When a jumper is placed over two or more jumper pins, an electrical connection is made between them, and the equipment is thus instructed to activate certain settings accordingly. For example, with older PC systems, CPU speed and voltage settings were often made by setting jumpers.

Some documentation may refer to setting the jumpers to on, off, closed, or open. When a jumper is on or covering at least two pins it is a closed jumper; when a jumper is off, is covering only one pin, or the pins have no jumper it is an open jumper.

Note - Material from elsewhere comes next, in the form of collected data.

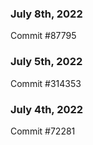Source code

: ### July 8th, 2022

Commit #87795

### July 5th, 2022

Commit #314353


### July 4th, 2022

Commit #72281
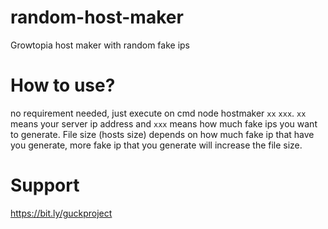 # random-host-maker
Growtopia host maker with random fake ips

# How to use?
no requirement needed, just execute on cmd node hostmaker `xx` `xxx`. 
``xx`` means your server ip address and `xxx` means how much fake ips you want to generate. File size (hosts size) depends on how much fake ip that have you generate, more fake ip that you generate  will increase the file size.

# Support
https://bit.ly/guckproject
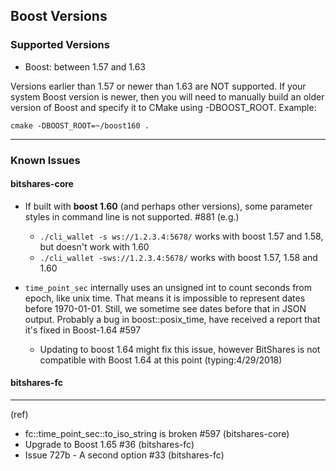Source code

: ## Boost Versions 

### Supported Versions

* Boost: between 1.57 and 1.63

Versions earlier than 1.57 or newer than 1.63 are NOT supported. If your system Boost version is newer, then you will need to manually build an older version of Boost and specify it to CMake using -DBOOST_ROOT. Example:

    cmake -DBOOST_ROOT=~/boost160 .

***

### Known Issues

#### bitshares-core

- If built with **boost 1.60** (and perhaps other versions), some parameter styles in command line is not supported. #881
(e.g.)
   - `./cli_wallet -s ws://1.2.3.4:5678/` works with boost 1.57 and 1.58, but doesn't work with 1.60
   - `./cli_wallet -sws://1.2.3.4:5678/` works with boost 1.57, 1.58 and 1.60
   
- `time_point_sec` internally uses an unsigned int to count seconds from epoch, like unix time. That means it is impossible to represent dates before 1970-01-01. Still, we sometime see dates before that in JSON output. Probably a bug in boost::posix_time, have received a report that it's fixed in Boost-1.64 #597
   - Updating to boost 1.64 might fix this issue, however BitShares is not compatible with Boost 1.64 at this point (typing:4/29/2018)


#### bitshares-fc


***

(ref)
- fc::time_point_sec::to_iso_string is broken #597 (bitshares-core)
- Upgrade to Boost 1.65 #36 (bitshares-fc)
- Issue 727b - A second option #33 (bitshares-fc)
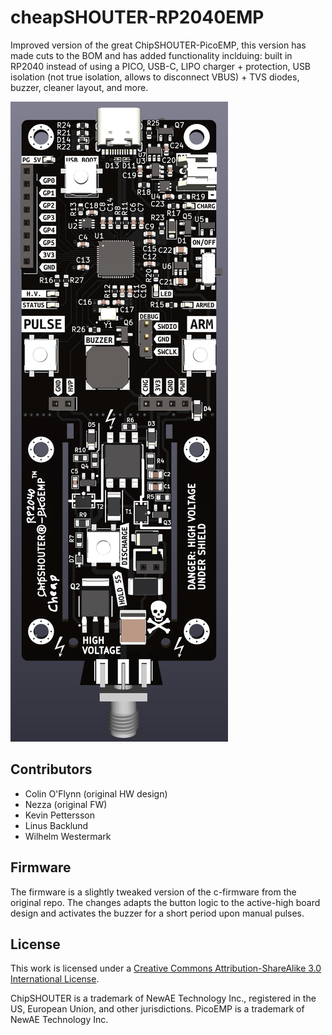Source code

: # cheapSHOUTER-RP2040EMP
Improved version of the great ChipSHOUTER-PicoEMP, this version has made cuts to the BOM and has added functionality inclduing: built in RP2040 instead of using a PICO, USB-C, LIPO charger + protection, USB isolation (not true isolation, allows to disconnect VBUS) + TVS diodes, buzzer, cleaner layout, and more.

![](renders/front.png)

## Contributors
- Colin O'Flynn (original HW design)
- Nezza (original FW)
- Kevin Pettersson 
- Linus Backlund
- Wilhelm Westermark


## Firmware
The firmware is a slightly tweaked version of the c-firmware from the original repo. The changes adapts the button logic to the active-high board design and activates the buzzer for a short period upon manual pulses.

## License

This work is licensed under a [Creative Commons Attribution-ShareAlike 3.0 International License][cc-by-sa].

[cc-by-sa]: http://creativecommons.org/licenses/by-sa/3.0/
[cc-by-sa-image]: https://licensebuttons.net/l/by-sa/3.0/88x31.png
[cc-by-sa-shield]: https://img.shields.io/badge/License-CC%20BY--SA%203.0-lightgrey.svg

ChipSHOUTER is a trademark of NewAE Technology Inc., registered in the US, European Union, and other jurisdictions.
PicoEMP is a trademark of NewAE Technology Inc.
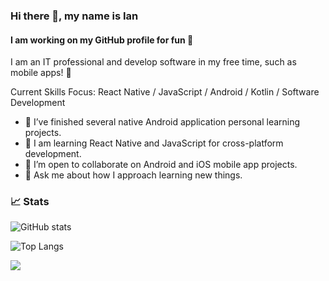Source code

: ### Hi there 👋, my name is Ian
#### I am working on my GitHub profile for fun 🚀
I am an IT professional and develop software in my free time, such as mobile apps! 📱  

Current Skills Focus: React Native / JavaScript / Android / Kotlin / Software Development

- 🔭 I’ve finished several native Android application personal learning projects. 
- 🌱 I am learning React Native and JavaScript for cross-platform development.
- 👯 I’m open to collaborate on Android and iOS mobile app projects.
- 💬 Ask me about how I approach learning new things. 

### 📈 Stats

  ![GitHub stats](https://github-readme-stats.vercel.app/api?username=theianmay&count_private=true&show_icons=true&theme=transparent&hide_rank=false)
  
  ![Top Langs](https://github-readme-stats.vercel.app/api/top-langs/?username=theianmay)
  
  ![](https://komarev.com/ghpvc/?username=theianmay&style=for-the-badge&color=blue)
  

<!---
theianmay/theianmay is a ✨ special ✨ repository because its `README.md` (this file) appears on your GitHub profile.
You can click the Preview link to take a look at your changes.
--->
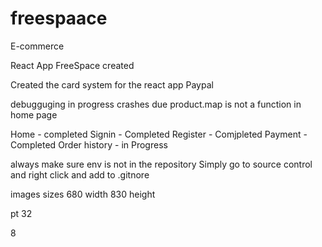# freespaace
E-commerce

React App FreeSpace created 



Created the card system for the react app 
Paypal 


debugguging in progress
crashes due product.map is not a function in home page

Home - completed
Signin - Completed
Register - Comjpleted
Payment - Completed
Order history - in Progress




always make sure env is not in the repository 
Simply go to source control and right click and add to .gitnore



images sizes 680 width   830 height

pt 32

8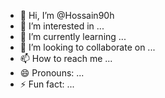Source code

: - 👋 Hi, I’m @Hossain90h
- 👀 I’m interested in ...
- 🌱 I’m currently learning ...
- 💞️ I’m looking to collaborate on ...
- 📫 How to reach me ...
- 😄 Pronouns: ...
- ⚡ Fun fact: ...

<!---
Hossain90h/Hossain90h is a ✨ special ✨ repository because its `README.md` (this file) appears on your GitHub profile.
You can click the Preview link to take a look at your changes.
--->

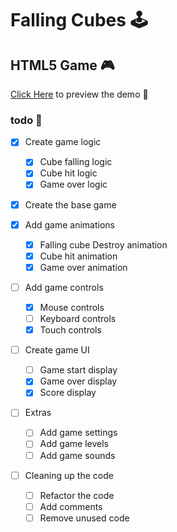 # Falling Cubes 🕹️

## HTML5 Game 🎮

[Click Here](https://rizmyabdulla.github.io/falling-cubes/) to preview the demo 💫

### todo 📃

- [x] Create game logic

  - [x] Cube falling logic
  - [x] Cube hit logic
  - [x] Game over logic

- [x] Create the base game

- [x] Add game animations

  - [x] Falling cube Destroy animation
  - [x] Cube hit animation
  - [x] Game over animation

- [ ] Add game controls
  - [x] Mouse controls
  - [ ] Keyboard controls
  - [x] Touch controls
- [ ] Create game UI

  - [ ] Game start display
  - [x] Game over display
  - [x] Score display

- [ ] Extras

  - [ ] Add game settings
  - [ ] Add game levels
  - [ ] Add game sounds

- [ ] Cleaning up the code
  - [ ] Refactor the code
  - [ ] Add comments
  - [ ] Remove unused code
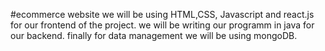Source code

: #ecommerce website
we will be using HTML,CSS, Javascript and react.js for our frontend of the project.
we will be writing our programm in java for our backend.
finally for data management we will be using mongoDB.
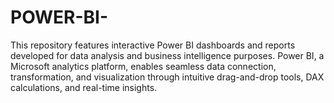 # POWER-BI-
This repository features interactive Power BI dashboards and reports developed for data analysis and business intelligence purposes. Power BI, a Microsoft analytics platform, enables seamless data connection, transformation, and visualization through intuitive drag-and-drop tools, DAX calculations, and real-time insights.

Jumperless designs have the advantage that they are usually fast and easy to set up, often require little technical knowledge, and can be adjusted without having physical access to the circuit board. With PCs, the most common use of jumpers is in setting the operating mode for ATA drives (master, slave, or cable select), though this use declined with the rise of SATA drives and Plug and Play devices. Jumpers have been used since the beginning of printed circuit boards.

== Permanent parts of a circuit ==
Some printed wiring assemblies, particularly those using single-layer circuit boards, include short lengths of wire soldered between pairs of points. These wires are called wire bridges or jumpers, but unlike jumpers used for configuration settings, they are intended to permanently connect the points in question. They are used to solve layout issues of the printed wiring, providing connections that would otherwise require awkward (or in some cases, impossible) routing of the conductive traces. In some cases a resistor of 0 ohms is used instead of a wire, as these may be installed by the same robotic assembly machines that install real resistors and other components.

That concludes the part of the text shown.